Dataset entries
┄┄┄┄┄┄┄┄┄┄

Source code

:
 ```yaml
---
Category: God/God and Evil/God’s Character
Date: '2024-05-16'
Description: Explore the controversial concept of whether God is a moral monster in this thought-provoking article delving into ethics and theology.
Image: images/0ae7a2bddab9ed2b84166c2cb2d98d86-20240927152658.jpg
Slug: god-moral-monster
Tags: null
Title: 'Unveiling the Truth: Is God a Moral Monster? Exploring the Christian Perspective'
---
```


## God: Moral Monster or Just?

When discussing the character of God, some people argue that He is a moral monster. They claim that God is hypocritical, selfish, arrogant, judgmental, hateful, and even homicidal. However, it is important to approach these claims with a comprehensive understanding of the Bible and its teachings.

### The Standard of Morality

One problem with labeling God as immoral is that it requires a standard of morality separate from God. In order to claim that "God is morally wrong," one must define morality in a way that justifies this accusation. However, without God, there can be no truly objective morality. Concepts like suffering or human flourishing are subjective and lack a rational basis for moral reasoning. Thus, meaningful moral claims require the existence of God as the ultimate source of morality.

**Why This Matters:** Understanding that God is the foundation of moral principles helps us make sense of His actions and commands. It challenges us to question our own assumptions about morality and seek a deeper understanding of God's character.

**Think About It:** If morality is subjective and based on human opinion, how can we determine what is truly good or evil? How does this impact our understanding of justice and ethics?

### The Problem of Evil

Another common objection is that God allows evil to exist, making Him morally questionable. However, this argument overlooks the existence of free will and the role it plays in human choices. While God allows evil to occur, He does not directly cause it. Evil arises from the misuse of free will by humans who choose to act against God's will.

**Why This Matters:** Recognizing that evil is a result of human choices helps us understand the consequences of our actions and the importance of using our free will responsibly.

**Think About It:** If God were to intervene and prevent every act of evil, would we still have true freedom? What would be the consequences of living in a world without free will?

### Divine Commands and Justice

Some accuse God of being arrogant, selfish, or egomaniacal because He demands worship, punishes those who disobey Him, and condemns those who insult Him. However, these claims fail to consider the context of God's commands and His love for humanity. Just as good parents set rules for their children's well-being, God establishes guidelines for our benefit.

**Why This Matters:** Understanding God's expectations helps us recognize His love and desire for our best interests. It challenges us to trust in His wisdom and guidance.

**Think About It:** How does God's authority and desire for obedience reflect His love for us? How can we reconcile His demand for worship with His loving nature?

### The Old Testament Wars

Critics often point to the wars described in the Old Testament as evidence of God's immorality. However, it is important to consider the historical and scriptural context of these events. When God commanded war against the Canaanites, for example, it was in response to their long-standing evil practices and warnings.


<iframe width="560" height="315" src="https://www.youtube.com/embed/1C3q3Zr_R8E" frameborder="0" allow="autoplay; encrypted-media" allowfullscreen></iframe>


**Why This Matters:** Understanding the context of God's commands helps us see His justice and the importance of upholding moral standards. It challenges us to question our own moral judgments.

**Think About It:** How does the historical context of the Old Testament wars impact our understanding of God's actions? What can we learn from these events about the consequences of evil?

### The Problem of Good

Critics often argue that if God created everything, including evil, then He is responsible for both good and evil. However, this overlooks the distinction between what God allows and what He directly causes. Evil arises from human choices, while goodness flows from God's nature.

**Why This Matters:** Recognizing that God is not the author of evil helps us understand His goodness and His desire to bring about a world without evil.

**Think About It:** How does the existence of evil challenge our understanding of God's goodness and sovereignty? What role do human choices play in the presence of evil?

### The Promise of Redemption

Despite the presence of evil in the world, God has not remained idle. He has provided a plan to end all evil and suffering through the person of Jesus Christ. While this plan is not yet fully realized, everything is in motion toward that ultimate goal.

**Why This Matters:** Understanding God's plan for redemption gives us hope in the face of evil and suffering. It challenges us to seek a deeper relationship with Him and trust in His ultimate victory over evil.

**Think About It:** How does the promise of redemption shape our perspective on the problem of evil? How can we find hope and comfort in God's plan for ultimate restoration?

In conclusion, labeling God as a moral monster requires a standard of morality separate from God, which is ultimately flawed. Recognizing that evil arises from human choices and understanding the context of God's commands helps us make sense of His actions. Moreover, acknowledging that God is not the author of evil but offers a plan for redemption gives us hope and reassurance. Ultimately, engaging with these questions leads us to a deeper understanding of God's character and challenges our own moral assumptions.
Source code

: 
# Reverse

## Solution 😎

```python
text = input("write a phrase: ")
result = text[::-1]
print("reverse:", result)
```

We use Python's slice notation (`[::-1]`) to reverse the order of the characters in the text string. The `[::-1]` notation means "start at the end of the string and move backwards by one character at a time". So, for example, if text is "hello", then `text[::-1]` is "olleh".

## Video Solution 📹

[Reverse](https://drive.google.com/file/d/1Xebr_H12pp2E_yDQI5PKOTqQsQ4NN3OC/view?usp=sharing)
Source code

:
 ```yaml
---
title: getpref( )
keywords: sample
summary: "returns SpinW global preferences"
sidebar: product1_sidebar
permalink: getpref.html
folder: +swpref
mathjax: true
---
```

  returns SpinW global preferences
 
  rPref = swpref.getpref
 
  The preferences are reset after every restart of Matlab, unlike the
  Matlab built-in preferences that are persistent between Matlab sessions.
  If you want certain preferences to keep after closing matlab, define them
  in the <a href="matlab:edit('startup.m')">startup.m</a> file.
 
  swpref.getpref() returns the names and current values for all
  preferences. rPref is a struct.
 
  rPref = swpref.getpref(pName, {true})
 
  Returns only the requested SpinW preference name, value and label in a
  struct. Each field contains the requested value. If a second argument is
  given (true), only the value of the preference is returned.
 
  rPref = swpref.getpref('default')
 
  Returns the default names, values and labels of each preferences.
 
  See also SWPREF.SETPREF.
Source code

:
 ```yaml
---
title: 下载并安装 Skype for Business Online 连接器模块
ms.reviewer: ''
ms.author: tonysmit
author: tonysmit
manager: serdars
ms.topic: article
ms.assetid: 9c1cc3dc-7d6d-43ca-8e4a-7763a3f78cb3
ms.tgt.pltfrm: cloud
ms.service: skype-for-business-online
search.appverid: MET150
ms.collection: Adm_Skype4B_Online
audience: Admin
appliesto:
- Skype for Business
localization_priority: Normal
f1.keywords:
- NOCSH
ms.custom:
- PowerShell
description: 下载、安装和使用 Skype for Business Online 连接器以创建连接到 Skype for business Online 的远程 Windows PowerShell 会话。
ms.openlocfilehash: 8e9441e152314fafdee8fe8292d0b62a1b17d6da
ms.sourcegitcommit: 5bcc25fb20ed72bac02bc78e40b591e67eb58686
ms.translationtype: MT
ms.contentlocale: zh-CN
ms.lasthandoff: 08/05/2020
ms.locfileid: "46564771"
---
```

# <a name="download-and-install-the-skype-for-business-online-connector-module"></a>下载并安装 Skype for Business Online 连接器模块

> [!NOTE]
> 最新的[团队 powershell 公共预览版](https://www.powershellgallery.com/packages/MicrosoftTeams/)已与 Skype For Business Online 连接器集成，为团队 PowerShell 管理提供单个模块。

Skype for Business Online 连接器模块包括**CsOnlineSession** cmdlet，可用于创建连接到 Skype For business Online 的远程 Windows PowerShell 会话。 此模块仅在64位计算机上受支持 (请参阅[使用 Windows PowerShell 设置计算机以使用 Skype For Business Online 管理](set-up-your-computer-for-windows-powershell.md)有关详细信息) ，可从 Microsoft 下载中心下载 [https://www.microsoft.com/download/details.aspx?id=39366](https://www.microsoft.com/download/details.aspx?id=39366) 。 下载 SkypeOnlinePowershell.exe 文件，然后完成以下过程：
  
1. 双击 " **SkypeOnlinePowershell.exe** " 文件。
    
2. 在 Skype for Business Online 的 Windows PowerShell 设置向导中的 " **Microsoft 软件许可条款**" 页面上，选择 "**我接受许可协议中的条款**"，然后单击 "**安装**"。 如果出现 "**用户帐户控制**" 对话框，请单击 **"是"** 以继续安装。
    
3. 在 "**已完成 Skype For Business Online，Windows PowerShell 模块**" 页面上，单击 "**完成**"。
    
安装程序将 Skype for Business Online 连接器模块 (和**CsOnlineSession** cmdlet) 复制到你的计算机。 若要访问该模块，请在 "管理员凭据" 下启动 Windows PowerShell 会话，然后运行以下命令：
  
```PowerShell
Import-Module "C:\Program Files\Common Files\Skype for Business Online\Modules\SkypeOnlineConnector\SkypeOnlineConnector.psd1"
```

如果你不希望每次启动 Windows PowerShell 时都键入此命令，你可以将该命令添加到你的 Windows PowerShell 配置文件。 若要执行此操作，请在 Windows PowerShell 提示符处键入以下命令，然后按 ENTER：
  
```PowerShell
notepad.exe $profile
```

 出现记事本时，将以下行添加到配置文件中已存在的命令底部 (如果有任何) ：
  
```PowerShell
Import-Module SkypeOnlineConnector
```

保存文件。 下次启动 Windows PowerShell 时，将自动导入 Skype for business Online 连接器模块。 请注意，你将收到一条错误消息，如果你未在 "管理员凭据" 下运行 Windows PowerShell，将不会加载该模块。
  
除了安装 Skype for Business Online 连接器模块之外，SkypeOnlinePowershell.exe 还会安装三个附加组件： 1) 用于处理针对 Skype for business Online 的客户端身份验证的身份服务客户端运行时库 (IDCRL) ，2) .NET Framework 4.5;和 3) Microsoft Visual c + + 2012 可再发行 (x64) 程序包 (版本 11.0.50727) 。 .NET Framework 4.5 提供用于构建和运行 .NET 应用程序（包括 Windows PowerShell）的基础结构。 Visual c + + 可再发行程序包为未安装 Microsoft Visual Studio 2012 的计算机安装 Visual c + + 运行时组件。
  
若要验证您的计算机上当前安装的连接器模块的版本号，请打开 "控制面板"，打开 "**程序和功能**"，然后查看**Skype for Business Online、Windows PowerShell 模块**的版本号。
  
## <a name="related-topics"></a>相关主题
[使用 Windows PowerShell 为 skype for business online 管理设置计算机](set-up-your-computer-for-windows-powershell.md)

┄┄┄┄┄┄┄┄┄┄

Task requirements
Please give again the lines above between the line holding "出现记事本时，将以下行添加到配置文件中已存在的命令底部 (如果有任何) ：" and the line holding "保存文件。 下次启动 Windows", inclusive, exactly as they are and with nothing added.

Solution
 出现记事本时，将以下行添加到配置文件中已存在的命令底部 (如果有任何) ：
  
```PowerShell
Import-Module SkypeOnlineConnector
```

保存文件。 下次启动 Windows PowerShell 时，将自动导入 Skype for business Online 连接器模块。 请注意，你将收到一条错误消息，如果你未在 "管理员凭据" 下运行 Windows PowerShell，将不会加载该模块。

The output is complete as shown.